Exercise brief
Look through the lines below for the word "개발하는", and copy every line that has it.

Data records
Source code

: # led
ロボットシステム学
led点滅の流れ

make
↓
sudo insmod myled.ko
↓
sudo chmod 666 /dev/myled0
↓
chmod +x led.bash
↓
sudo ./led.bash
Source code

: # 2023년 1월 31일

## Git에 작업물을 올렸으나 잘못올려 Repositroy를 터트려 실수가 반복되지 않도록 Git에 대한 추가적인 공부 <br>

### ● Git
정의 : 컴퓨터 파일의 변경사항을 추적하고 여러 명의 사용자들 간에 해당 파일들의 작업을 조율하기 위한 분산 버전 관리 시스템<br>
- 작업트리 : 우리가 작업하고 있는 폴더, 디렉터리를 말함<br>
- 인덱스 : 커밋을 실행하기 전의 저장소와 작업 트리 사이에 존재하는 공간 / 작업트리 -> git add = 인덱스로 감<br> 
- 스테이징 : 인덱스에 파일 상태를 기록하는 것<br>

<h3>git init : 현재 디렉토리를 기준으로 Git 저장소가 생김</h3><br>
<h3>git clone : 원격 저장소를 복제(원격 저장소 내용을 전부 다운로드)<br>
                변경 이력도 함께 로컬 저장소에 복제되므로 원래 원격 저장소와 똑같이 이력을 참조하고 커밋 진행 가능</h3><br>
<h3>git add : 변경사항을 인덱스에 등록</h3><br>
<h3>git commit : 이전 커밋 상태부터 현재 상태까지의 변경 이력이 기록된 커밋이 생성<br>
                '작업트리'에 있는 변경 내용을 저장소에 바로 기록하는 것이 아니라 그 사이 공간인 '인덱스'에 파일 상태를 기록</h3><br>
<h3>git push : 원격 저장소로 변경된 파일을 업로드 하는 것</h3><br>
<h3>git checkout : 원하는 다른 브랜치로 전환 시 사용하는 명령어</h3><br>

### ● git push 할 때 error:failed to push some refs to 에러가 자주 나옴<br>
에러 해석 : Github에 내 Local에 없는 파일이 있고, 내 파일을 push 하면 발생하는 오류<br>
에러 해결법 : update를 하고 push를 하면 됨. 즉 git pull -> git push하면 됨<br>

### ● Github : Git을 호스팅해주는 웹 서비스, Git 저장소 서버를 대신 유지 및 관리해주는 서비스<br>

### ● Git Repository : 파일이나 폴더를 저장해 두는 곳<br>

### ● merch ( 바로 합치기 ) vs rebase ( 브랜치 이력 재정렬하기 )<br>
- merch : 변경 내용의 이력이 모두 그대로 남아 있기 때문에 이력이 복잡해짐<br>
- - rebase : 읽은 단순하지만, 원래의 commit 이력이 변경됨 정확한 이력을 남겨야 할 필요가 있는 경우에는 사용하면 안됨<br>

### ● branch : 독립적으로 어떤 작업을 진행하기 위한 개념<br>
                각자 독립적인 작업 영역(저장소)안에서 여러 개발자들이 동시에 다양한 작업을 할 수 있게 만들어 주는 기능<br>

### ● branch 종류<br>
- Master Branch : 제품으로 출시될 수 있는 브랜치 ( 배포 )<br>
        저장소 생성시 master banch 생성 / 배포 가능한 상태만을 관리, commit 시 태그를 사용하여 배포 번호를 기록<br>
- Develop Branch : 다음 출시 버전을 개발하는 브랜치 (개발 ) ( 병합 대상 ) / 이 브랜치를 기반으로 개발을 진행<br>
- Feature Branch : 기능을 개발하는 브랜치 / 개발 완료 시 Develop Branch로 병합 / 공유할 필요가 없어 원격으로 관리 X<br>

Result below
- Develop Branch : 다음 출시 버전을 개발하는 브랜치 (개발 ) ( 병합 대상 ) / 이 브랜치를 기반으로 개발을 진행<br>
- Feature Branch : 기능을 개발하는 브랜치 / 개발 완료 시 Develop Branch로 병합 / 공유할 필요가 없어 원격으로 관리 X<br>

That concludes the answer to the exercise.